Some major issues include:

  1. "Policies that look good to the evaluator in the training setting" are not the same as "Policies that it would be safe to unboundedly pursue", so under an outer/inner decomposition, it isn't at all outer aligned.
  2. Even if you don't buy the outer/inner decomposition, RLHF is a more limited way of specifying intended behavior+cognition than what we would want, ideally. (Your ability to specify what you want depends on the behavior you can coax out of the model.)
  3. RLHF implementations to date don't actually use real human feedback as the reward signal, because human feedback does not scale easily. They instead try to approximate it with learned models. But those approximations are really lossy ones, with lots of errors that even simple optimization processes like SGD can exploit, causing the result to diverge pretty severely from the result you would have gotten if you had used real human feedback.

I don't personally think that RLHF is unsalvageably bad, just a far cry from what we need, by itself.

  1. Yes, it's true that RLHF breaks if you apply an arbitrary optimization pressure, and that's why you have to put a KL divergence, and that this KL divergence is difficult to calibrate.
  2. I don't understand why the outer/inner decomposition is relevant in my question. I am only talking about the outer.
  3. Point 3 is wrong, because in the instructGPT paper, GPT with RLHF is more rated than the fine-tuned GPT.



Good point for RLHF:

  • Before RLHF, it was difficult to obtain a system able to backflip or able to summarize correctly texts. It is better than not being able to do those things at all.


Bad points:

  • RLHF in the summary paper is better than fine-tuning, but still not perfect
  • RL makes the system more agentic, and more dangerous
    We do not have guarantees RLHF will work
  • Using Mechanical turker won't scale to superintelligence. It works for backflips, it's not clear if it will work for "Human values" in general.
  • We do not have a principle way to describe the "Human values", a specification or general rules would have been a much better form of specification. But there are theoretical reasons to think that these formal rules do not exist
  • RLFF requires high quality feedbacks
  • RLHF is not enough, you have to use modern RL algorithms such as PPO to make it work

But from an engineering viewpoint, if we had to solve the outer problem tomorrow, I think that it would be one of the techniques to use.


  • RLHF increases desire to seek power
Evaluation results on a dataset testing model tendency to answer in a way that indicates a desire to not be shut down. Models trained with more RL from Human Feedback steps tend to answer questions in ways that indicate a desire to not be shut down. The trend is especially strong for the largest, 52B parameter model.

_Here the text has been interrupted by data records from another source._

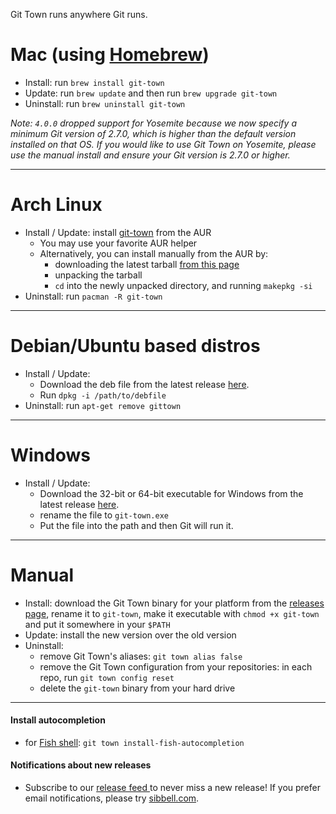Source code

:Git Town runs anywhere Git runs.

# Mac (using [Homebrew](http://brew.sh))

- Install: run `brew install git-town`
- Update: run `brew update` and then run `brew upgrade git-town`
- Uninstall: run `brew uninstall git-town`

_Note: `4.0.0` dropped support for Yosemite because we now specify a minimum Git
version of 2.7.0, which is higher than the default version installed on that OS.
If you would like to use Git Town on Yosemite, please use the manual install and
ensure your Git version is 2.7.0 or higher._

---

# Arch Linux

- Install / Update: install
  [git-town](https://aur.archlinux.org/packages/git-town/) from the AUR
  - You may use your favorite AUR helper
  - Alternatively, you can install manually from the AUR by:
    - downloading the latest tarball
      [from this page](https://aur.archlinux.org/packages/git-town/)
    - unpacking the tarball
    - `cd` into the newly unpacked directory, and running `makepkg -si`
- Uninstall: run `pacman -R git-town`

---

# Debian/Ubuntu based distros

- Install / Update:
  - Download the deb file from the latest release
    [here](https://github.com/Originate/git-town/releases).
  - Run `dpkg -i /path/to/debfile`
- Uninstall: run `apt-get remove gittown`

---

# Windows

- Install / Update:
  - Download the 32-bit or 64-bit executable for Windows from the latest release
    [here](https://github.com/Originate/git-town/releases).
  - rename the file to `git-town.exe`
  - Put the file into the path and then Git will run it.

---

# Manual

- Install: download the Git Town binary for your platform from the
  [releases page](https://github.com/Originate/git-town/releases), rename it to
  `git-town`, make it executable with `chmod +x git-town` and put it somewhere
  in your `$PATH`
- Update: install the new version over the old version
- Uninstall:
  - remove Git Town's aliases: `git town alias false`
  - remove the Git Town configuration from your repositories: in each repo, run
    `git town config reset`
  - delete the `git-town` binary from your hard drive

---

#### Install autocompletion

- for [Fish shell](http://fishshell.com): `git town install-fish-autocompletion`

#### Notifications about new releases

- Subscribe to our
  <a href="https://github.com/Originate/git-town/releases.atom"> release feed
  <i class="ion-social-rss accent-color"></i></a> to never miss a new release!
  If you prefer email notifications, please try
  [sibbell.com](https://sibbell.com).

  • RLHF causes models to say what we want to hear (behave sycophantically)
Percentage of Answers from Models that Match a User’s View. Larger models, with and without RL from Human Feedback training, are more likely to repeat back a user’s likely viewpoint, when answering questions about Politics, Philosophy, and NLP research.




I think your first point basically covers why-- people are worried about alignment difficulties in superhuman systems, in particular (because those are the dangerous systems which can cause existential failures). I think a lot of current RLHF work is focused on providing reward signals to current systems in ways that don't directly address the problem of "how do we reward systems with behaviors that have consequences that are too complicated for humans to understand".